RANTES can also directly target HSCs to promote their proliferati

RANTES can also directly target HSCs to promote their proliferation and migration, and mice deficient for RANTES or its receptors chemokine (C-C) motif GSK-3 beta pathway receptor 1 (CCR1) and CCR5 display substantially reduced fibrosis.30 Here, we show that deficiency of c-Rel is associated with substantially reduced baseline and injury-induced expression of RANTES, which may therefore help explain the reduced numbers of recruited neutrophils, lower numbers of α-SMA+ HSCs, and the attenuated

fibrogenic response. However, using the culture model of HSC transdifferentiation, we also discovered inherent defects in c-rel−/− HSCs, specifically reduced expression of collagen I and α-SMA transcripts. NF-κB is a regulator of HSC survival and their expression of inflammatory regulators intercellular cell adhesion molecule-1 and interleukin-6.31 Pharmacological blockade of NF-κB can promote HSC apoptosis and regression of liver fibrosis.32, 33 However, the precise contribution of the individual NF-κB subunits toward the fate and function of HSCs has not been investigated. Our previous report that the p50 subunit is a suppressor of the inflammatory properties of HSC-derived myofibroblasts,13 taken together with the potential for c-Rel

to regulate expression of collagen I, α-SMA, and RANTES suggests the need for detailed studies of the functions of the NF-κB subunits in HSCs and fibrosis. Nonparenchymal cells, including HSCs, can influence liver regeneration through paracrine stimulation of hepatocyte proliferation.34 Defective function of the inflammatory and BMS-777607 supplier fibrogenic compartments may therefore contribute to the attenuated DNA synthesis and mitosis of hepatocytes observed Acetophenone in injured and PHx livers of c-rel−/− mice.
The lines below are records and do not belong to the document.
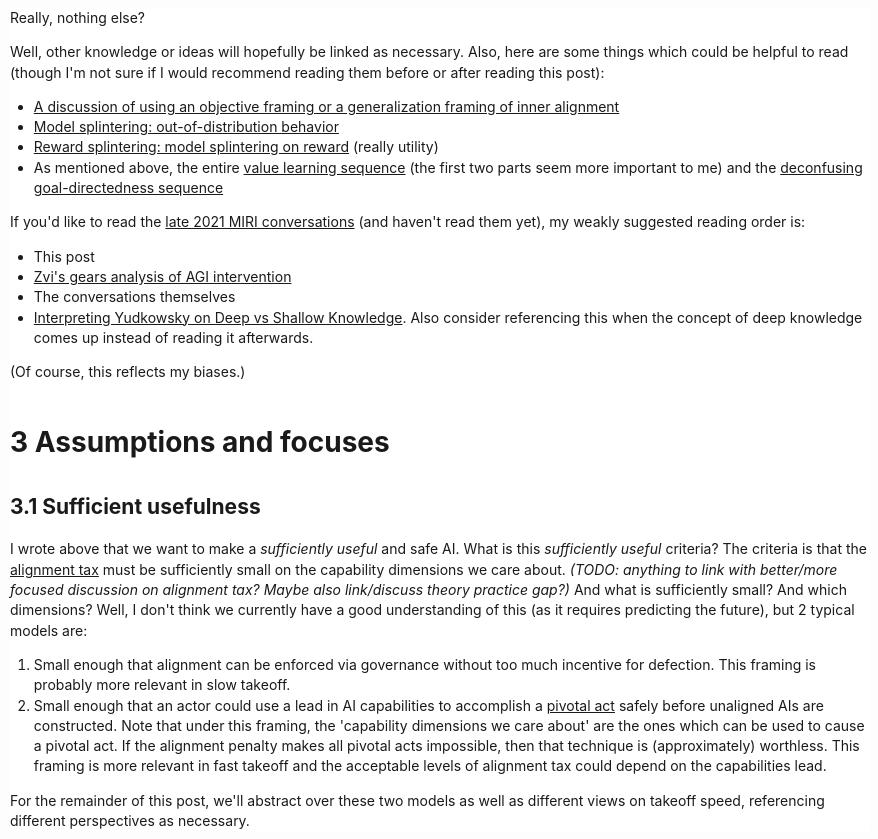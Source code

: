 Really, nothing else?

Well, other knowledge or ideas will hopefully be linked as
necessary. Also, here are some things which could be helpful to read (though I'm
not sure if I would recommend reading them before or after reading this post):

- [A discussion of using an objective framing or a generalization framing of inner
  alignment][framinginner]
- [Model splintering: out-of-distribution behavior][splintering]
- [Reward splintering: model splintering on reward][rewardsplintering] (really utility)
- As mentioned above, the entire [value learning sequence][valuelearning] (the first two
  parts seem more important to me) and the [deconfusing goal-directedness sequence][deconfusegoals]

If you'd like to read the [late 2021 MIRI conversations][miriconv] (and haven't
read them yet), my weakly suggested reading order is:

- This post
- [Zvi's gears analysis of AGI intervention][zvigears]
- The conversations themselves
- [Interpreting Yudkowsky on Deep vs Shallow Knowledge][deepvshallow]. Also
  consider referencing this when the concept of deep knowledge comes up instead
  of reading it afterwards.

(Of course, this reflects my biases.)

# 3 Assumptions and focuses

## 3.1 Sufficient usefulness

I wrote above that we want to make a _sufficiently useful_ and safe AI.
What is this _sufficiently useful_ criteria?
The criteria is that the [alignment tax][currentworkinalign] must be
sufficiently small on the capability dimensions we care about. _(TODO: anything
to link with better/more focused discussion on alignment tax? Maybe also
link/discuss theory practice gap?)_ And what is sufficiently small? And which
dimensions? Well, I don't think we currently have a good understanding of this
(as it requires predicting the future), but 2 typical models are:

1. Small enough that alignment can be enforced via governance without too much
   incentive for defection. This framing is probably more relevant in slow
   takeoff.
2. Small enough that an actor could use a lead in AI capabilities to accomplish
   a [pivotal act][pivotal] safely before unaligned AIs are constructed. Note
   that under this framing, the 'capability dimensions we care about' are the
   ones which can be used to cause a pivotal act. If the alignment penalty
   makes all pivotal acts impossible, then that technique is (approximately)
   worthless. This framing is more relevant in fast takeoff and the acceptable
   levels of alignment tax could depend on the capabilities lead.

For the remainder of this post, we'll abstract over these two models as well as
different views on takeoff speed, referencing different perspectives as
necessary.


[miriconv]: https://www.lesswrong.com/s/n945eovrA3oDueqtq
[frames]: https://www.lesswrong.com/posts/GkxxfdCukyGuyKXQQ/shared-frames-are-capital-investments-in-coordination
[firstprin]: https://www.lesswrong.com/s/mzgtmmTKKn5MuCzFJ
[coherant]: https://www.lesswrong.com/posts/RQpNHSiWaXTvDxt6R/coherent-decisions-imply-consistent-utilities
[goodhart]: https://www.lesswrong.com/posts/EbFABnst8LsidYs5Y/goodhart-taxonomy
[framinginner]: https://www.lesswrong.com/posts/pDaxobbB9FG5Dvqyv/discussion-objective-robustness-and-inner-alignment
[splintering]: https://www.lesswrong.com/posts/k54rgSg7GcjtXnMHX/model-splintering-moving-from-one-imperfect-model-to-another-1
[rewardsplintering]: https://www.lesswrong.com/posts/xoQhHxgwdHvWhj4P4/reward-splintering-for-ai-design
[pivotal]: https://arbital.com/p/pivotal/
[firstprinagency]: https://www.lesswrong.com/s/mzgtmmTKKn5MuCzFJ/p/bz5GdmCWj8o48726N
[physics]: https://www.lesswrong.com/posts/qherXDnjKd8upEqhn/why-study-physics
[aligndiff]: https://www.lesswrong.com/s/n945eovrA3oDueqtq/p/7im8at9PmhbT4JHsW
[predsafe]: https://www.lesswrong.com/posts/ey7jACdF4j6GrQLrG/thoughts-on-safety-in-predictive-learning
[objrob]: https://www.lesswrong.com/posts/iJDmL7HJtN5CYKReM/empirical-observations-of-objective-robustness-failures
[incoherent]: https://www.lesswrong.com/posts/WCX3EwnWAx7eyucqH/corrigibility-can-be-vnm-incoherent
[myopictraining]: https://www.lesswrong.com/posts/GqxuDtZvfgL2bEQ5v/arguments-against-myopic-training
[myopicissues]: https://www.lesswrong.com/posts/LCLBnmwdxkkz5fNvH/open-problems-with-myopia
[updateddeference]: https://arbital.com/p/updated_deference/
[carcinization]: https://xkcd.com/2314/
[toolswant]: https://www.gwern.net/Tool-AI
[powerseek]: https://www.lesswrong.com/s/fSMbebQyR4wheRrvk
[currentworkinalign]: https://forum.effectivealtruism.org/posts/63stBTw3WAW6k45dY/paul-christiano-current-work-in-ai-alignment
[riskslearned]: https://www.lesswrong.com/s/r9tYkB2a8Fp4DN8yB
[dumbdecision]: https://www.lesswrong.com/posts/LCLBnmwdxkkz5fNvH/open-problems-with-myopia#Dumb_decision_theory
[prosaic]: https://ai-alignment.com/prosaic-ai-control-b959644d79c2
[languageinjury]: https://www.lesswrong.com/posts/k7oxdbNaGATZbtEg3/redwood-research-s-current-project
[mlab]: https://forum.effectivealtruism.org/posts/iwTr8S8QkutyYroGy/apply-to-the-ml-for-alignment-bootcamp-mlab-in-berkeley-jan
[lprefs]: https://openai.com/blog/deep-reinforcement-learning-from-human-preferences/
[rlvision]: https://distill.pub/2020/understanding-rl-vision/
[enhancefeedbackrfp]: https://www.lesswrong.com/s/Tp3ryR4AxY56ctGh2/p/ybThg9nA7u6f8qfZZ
[honestrfp]: https://www.lesswrong.com/s/Tp3ryR4AxY56ctGh2/p/sdxZdGFtAwHGFGKhg
[interprfp]: https://www.lesswrong.com/s/Tp3ryR4AxY56ctGh2/p/CzZ6Fch4JSpwCpu6C
[truthfulqa]: https://www.lesswrong.com/posts/PF58wEdztZFX2dSue/how-truthful-is-gpt-3-a-benchmark-for-language-models
[visiblethoughts]: https://www.lesswrong.com/posts/zRn6cLtxyNodudzhw/visible-thoughts-project-and-bounty-announcement
[threatmodel]: https://www.lesswrong.com/tag/threat-models
[zvigears]: https://www.lesswrong.com/posts/xHnuX42WNZ9hq53bz/attempted-gears-analysis-of-agi-intervention-discussion-with-1
[decepalign]: https://www.lesswrong.com/posts/zthDPAjh9w6Ytbeks/deceptive-alignment
[armstrongagenda]: https://www.lesswrong.com/posts/CSEdLLEkap2pubjof/research-agenda-v0-9-synthesising-a-human-s-preferences-into
[wentworthagenda]: https://www.lesswrong.com/posts/3L46WGauGpr7nYubu/the-plan
[valuelearning]: https://www.lesswrong.com/s/4dHMdK5TLN6xcqtyc
[goaldirected]: https://www.lesswrong.com/s/4dHMdK5TLN6xcqtyc/p/DfcywmqRSkBaCB6Ma
[techniquefocused]: https://www.lesswrong.com/posts/2xrBxhRhde7Xddt38/redwood-s-technique-focused-epistemic-strategy
[ratutils]: https://www.lesswrong.com/s/4dHMdK5TLN6xcqtyc/p/NxF5G6CJiof6cemTw#All_behavior_can_be_rationalized_as_EU_maximization
[deconfusegoals]: https://www.lesswrong.com/s/o58ZMNaovdztbLfvN
[armstronglist]: https://www.lesswrong.com/s/xujLGRKFLKsPCTimd
[ambitiousvalue]: https://www.lesswrong.com/s/4dHMdK5TLN6xcqtyc/p/5eX8ko7GCxwR5N9mN
[deepvshallow]: https://www.lesswrong.com/posts/GSBCw94DsxLgDat6r/interpreting-yudkowsky-on-deep-vs-shallow-knowledge
[^tooldiff]: This may differ from how others use the term tool AI.
[^inteldef]: Note that this depends on how intelligence is defined.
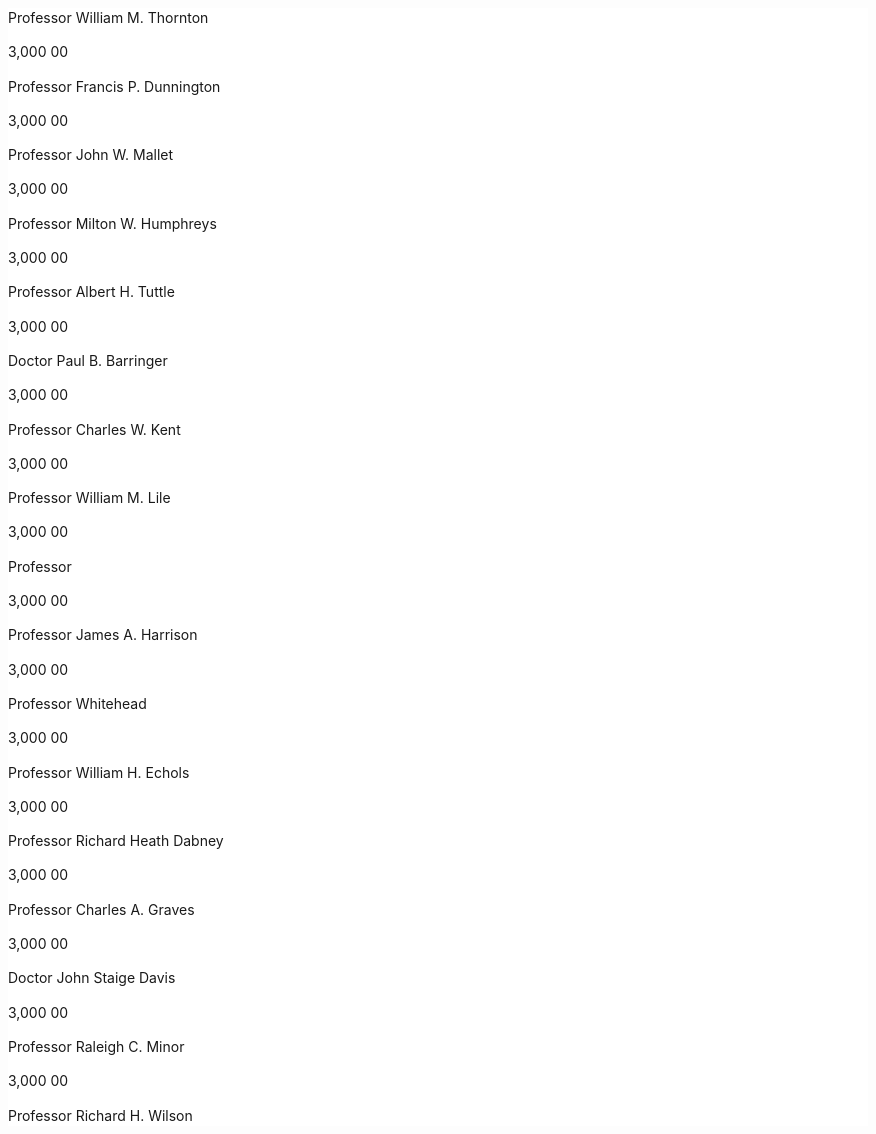 Professor William M. Thornton

3,000 00

Professor Francis P. Dunnington

3,000 00

Professor John W. Mallet

3,000 00

Professor Milton W. Humphreys

3,000 00

Professor Albert H. Tuttle

3,000 00

Doctor Paul B. Barringer

3,000 00

Professor Charles W. Kent

3,000 00

Professor William M. Lile

3,000 00

Professor

3,000 00

Professor James A. Harrison

3,000 00

Professor Whitehead

3,000 00

Professor William H. Echols

3,000 00

Professor Richard Heath Dabney

3,000 00

Professor Charles A. Graves

3,000 00

Doctor John Staige Davis

3,000 00

Professor Raleigh C. Minor

3,000 00

Professor Richard H. Wilson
However, we propose that c-Rel also plays a more direct role as a regulator of hepatocyte DNA replication. B cells deficient in c-Rel display deficiencies in cyclin

D3 and cyclin E expression, cyclin-dependent kinase activity, Rb phosphorylation, and E2F activity and fail to progress through the cell cycle in response to B cell receptor stimulation.35 Because ChIP analysis confirmed recruitment of c-Rel to the FoxM1 promoter following PHx, we suggest that c-Rel regulates hepatocyte proliferation via transcriptional control of the cell cycle regulator FoxM1, which following PHx, was not induced at the appropriate time or level of expression in c-Rel–deficient livers. FoxM1 regulates proliferation of many cell types and in the developing liver and heart is essential for normal mitosis.36 Expression profiling identified a cluster of FoxM1-regulated genes including G2/M-specific genes such as cyclin B1 and CENP-F (centromere protein F).37 In particular, transcriptional activation of cyclin B1 by FoxM1 is crucial for timely mitosis.37 Induction of cyclin B1 was delayed in the regenerating c-Rel–deficient liver.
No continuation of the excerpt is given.